Data excerpts
• • •
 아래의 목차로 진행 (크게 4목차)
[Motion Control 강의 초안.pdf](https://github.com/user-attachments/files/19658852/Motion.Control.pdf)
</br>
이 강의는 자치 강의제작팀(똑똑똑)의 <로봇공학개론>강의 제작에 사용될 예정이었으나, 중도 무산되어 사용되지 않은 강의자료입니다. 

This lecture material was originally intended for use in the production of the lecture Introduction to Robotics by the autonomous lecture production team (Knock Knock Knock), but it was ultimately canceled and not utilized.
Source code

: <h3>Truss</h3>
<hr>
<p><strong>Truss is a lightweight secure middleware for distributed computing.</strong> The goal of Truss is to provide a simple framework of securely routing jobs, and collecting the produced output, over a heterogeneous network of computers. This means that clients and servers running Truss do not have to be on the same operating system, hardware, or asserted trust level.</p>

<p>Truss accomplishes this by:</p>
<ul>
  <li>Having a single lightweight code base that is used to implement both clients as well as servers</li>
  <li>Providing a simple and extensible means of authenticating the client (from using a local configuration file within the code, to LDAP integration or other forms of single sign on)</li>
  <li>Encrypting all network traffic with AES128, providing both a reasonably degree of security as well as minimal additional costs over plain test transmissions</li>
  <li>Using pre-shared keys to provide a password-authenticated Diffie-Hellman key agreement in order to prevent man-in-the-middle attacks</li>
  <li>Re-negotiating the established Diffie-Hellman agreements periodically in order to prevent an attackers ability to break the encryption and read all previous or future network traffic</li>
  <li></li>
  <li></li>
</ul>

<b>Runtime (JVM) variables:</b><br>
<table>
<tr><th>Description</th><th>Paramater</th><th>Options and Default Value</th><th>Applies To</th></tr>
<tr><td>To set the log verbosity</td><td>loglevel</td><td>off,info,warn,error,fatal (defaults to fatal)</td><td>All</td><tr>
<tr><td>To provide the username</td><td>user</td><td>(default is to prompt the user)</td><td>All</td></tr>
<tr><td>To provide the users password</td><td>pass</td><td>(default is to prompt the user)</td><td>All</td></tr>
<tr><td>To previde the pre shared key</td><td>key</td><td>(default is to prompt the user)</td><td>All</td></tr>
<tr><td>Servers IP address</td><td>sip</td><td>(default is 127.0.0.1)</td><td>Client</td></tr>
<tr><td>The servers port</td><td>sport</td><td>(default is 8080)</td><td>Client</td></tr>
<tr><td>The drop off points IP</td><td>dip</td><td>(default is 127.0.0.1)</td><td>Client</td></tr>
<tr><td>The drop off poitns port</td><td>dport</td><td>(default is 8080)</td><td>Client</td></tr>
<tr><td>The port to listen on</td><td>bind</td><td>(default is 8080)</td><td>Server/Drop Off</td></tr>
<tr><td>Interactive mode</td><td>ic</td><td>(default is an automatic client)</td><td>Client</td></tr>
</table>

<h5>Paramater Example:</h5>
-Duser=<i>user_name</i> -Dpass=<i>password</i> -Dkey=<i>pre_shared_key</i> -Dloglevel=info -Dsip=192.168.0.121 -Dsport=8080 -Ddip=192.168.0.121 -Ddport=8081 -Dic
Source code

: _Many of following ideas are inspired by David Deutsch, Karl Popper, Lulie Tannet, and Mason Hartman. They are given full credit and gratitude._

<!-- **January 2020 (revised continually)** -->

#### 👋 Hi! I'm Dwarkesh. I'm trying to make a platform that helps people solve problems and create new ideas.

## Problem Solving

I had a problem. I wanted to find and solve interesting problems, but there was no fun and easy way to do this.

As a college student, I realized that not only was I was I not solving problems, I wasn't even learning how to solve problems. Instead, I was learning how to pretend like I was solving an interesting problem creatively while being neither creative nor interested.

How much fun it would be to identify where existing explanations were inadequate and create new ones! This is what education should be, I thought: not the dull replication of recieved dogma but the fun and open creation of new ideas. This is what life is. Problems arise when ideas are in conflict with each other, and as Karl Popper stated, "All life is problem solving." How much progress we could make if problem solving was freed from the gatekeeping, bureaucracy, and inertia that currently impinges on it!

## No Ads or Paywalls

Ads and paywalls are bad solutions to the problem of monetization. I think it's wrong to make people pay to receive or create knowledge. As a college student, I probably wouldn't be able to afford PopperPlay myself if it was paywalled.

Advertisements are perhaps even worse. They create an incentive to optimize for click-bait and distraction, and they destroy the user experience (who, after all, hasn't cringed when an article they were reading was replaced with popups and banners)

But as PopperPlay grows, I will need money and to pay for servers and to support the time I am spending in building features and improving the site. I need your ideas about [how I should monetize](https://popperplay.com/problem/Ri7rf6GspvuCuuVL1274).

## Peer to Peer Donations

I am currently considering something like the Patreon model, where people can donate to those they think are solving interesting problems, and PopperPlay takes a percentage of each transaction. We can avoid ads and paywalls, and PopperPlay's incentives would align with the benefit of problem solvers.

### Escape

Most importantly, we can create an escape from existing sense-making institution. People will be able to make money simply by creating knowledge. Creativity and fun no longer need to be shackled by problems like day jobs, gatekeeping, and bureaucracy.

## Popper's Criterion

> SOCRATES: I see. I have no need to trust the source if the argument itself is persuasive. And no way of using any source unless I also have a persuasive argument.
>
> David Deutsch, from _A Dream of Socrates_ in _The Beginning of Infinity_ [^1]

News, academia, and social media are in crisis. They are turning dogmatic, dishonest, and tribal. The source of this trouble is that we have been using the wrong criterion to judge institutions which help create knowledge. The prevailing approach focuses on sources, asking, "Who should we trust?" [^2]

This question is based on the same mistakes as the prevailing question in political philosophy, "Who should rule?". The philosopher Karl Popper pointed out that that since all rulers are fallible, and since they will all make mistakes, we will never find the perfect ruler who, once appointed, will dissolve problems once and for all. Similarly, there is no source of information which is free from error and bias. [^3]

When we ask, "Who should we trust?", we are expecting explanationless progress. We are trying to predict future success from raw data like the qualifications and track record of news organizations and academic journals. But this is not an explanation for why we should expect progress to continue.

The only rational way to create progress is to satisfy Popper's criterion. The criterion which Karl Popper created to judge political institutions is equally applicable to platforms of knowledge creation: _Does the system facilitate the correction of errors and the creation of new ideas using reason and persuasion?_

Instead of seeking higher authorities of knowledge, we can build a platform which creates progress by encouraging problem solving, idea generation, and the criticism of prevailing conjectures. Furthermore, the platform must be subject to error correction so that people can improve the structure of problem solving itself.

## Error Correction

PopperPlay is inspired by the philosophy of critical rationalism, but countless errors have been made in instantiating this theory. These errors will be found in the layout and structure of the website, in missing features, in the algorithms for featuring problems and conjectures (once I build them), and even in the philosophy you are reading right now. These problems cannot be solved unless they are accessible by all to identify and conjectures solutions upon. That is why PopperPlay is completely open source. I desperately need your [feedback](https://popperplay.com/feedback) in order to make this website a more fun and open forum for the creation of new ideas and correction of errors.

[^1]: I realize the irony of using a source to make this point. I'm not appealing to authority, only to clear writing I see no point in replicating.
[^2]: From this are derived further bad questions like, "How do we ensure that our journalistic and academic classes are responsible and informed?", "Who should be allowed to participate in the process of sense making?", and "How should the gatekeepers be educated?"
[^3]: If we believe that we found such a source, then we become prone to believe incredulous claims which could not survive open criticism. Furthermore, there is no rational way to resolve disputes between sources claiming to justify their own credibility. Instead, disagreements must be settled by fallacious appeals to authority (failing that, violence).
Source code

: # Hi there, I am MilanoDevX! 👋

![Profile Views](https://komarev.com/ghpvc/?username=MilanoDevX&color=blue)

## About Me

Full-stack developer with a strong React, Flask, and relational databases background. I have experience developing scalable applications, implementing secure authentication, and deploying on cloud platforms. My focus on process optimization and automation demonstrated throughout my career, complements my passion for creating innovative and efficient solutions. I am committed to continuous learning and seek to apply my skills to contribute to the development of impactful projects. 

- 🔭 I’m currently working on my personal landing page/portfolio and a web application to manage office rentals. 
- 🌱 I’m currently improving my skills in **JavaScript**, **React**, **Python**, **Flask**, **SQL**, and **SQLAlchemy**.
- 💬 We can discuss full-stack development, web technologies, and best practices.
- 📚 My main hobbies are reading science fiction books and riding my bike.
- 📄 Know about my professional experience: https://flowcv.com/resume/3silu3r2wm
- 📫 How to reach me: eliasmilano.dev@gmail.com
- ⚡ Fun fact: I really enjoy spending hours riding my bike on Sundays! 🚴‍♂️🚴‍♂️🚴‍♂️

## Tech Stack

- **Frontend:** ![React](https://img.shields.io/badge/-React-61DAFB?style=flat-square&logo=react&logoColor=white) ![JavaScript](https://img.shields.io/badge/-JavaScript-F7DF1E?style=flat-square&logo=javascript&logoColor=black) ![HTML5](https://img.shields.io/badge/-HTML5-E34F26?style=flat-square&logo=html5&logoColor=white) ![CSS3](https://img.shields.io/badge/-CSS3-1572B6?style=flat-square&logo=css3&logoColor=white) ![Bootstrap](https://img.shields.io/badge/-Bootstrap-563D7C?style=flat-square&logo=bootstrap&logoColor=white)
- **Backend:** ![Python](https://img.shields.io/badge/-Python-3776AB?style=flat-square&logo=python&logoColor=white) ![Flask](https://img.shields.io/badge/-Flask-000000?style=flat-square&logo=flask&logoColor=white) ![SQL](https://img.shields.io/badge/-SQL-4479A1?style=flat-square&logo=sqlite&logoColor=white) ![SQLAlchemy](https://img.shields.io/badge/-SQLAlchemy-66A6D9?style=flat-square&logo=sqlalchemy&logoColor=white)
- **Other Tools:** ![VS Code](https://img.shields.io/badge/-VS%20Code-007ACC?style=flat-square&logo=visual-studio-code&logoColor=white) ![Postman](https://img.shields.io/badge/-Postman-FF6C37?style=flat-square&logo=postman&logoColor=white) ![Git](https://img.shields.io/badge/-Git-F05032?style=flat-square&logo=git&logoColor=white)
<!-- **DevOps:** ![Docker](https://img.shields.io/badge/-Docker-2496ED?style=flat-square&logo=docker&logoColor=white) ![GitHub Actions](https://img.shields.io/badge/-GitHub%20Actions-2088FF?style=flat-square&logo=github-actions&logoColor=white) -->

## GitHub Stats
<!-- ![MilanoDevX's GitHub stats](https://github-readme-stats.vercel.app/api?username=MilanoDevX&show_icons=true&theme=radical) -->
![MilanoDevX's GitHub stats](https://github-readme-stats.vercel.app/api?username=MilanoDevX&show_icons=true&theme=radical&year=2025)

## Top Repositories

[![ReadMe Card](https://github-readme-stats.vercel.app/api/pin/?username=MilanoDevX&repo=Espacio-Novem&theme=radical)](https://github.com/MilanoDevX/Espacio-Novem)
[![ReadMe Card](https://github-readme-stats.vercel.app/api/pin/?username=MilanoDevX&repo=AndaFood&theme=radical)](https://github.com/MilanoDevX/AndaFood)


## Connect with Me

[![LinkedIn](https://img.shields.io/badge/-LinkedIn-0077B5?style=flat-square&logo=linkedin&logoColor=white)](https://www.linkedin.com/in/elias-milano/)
• • •
About this exercise - Starting at the line above that contains "Ads and paywalls are", repeat each line exactly up to and including the line that contains "News, academia, and", and stop there.

Output below -
Ads and paywalls are bad solutions to the problem of monetization. I think it's wrong to make people pay to receive or create knowledge. As a college student, I probably wouldn't be able to afford PopperPlay myself if it was paywalled.

Advertisements are perhaps even worse. They create an incentive to optimize for click-bait and distraction, and they destroy the user experience (who, after all, hasn't cringed when an article they were reading was replaced with popups and banners)

But as PopperPlay grows, I will need money and to pay for servers and to support the time I am spending in building features and improving the site. I need your ideas about [how I should monetize](https://popperplay.com/problem/Ri7rf6GspvuCuuVL1274).

## Peer to Peer Donations

I am currently considering something like the Patreon model, where people can donate to those they think are solving interesting problems, and PopperPlay takes a percentage of each transaction. We can avoid ads and paywalls, and PopperPlay's incentives would align with the benefit of problem solvers.

### Escape

Most importantly, we can create an escape from existing sense-making institution. People will be able to make money simply by creating knowledge. Creativity and fun no longer need to be shackled by problems like day jobs, gatekeeping, and bureaucracy.

## Popper's Criterion

> SOCRATES: I see. I have no need to trust the source if the argument itself is persuasive. And no way of using any source unless I also have a persuasive argument.
>
> David Deutsch, from _A Dream of Socrates_ in _The Beginning of Infinity_ [^1]

News, academia, and social media are in crisis. They are turning dogmatic, dishonest, and tribal. The source of this trouble is that we have been using the wrong criterion to judge institutions which help create knowledge. The prevailing approach focuses on sources, asking, "Who should we trust?" [^2]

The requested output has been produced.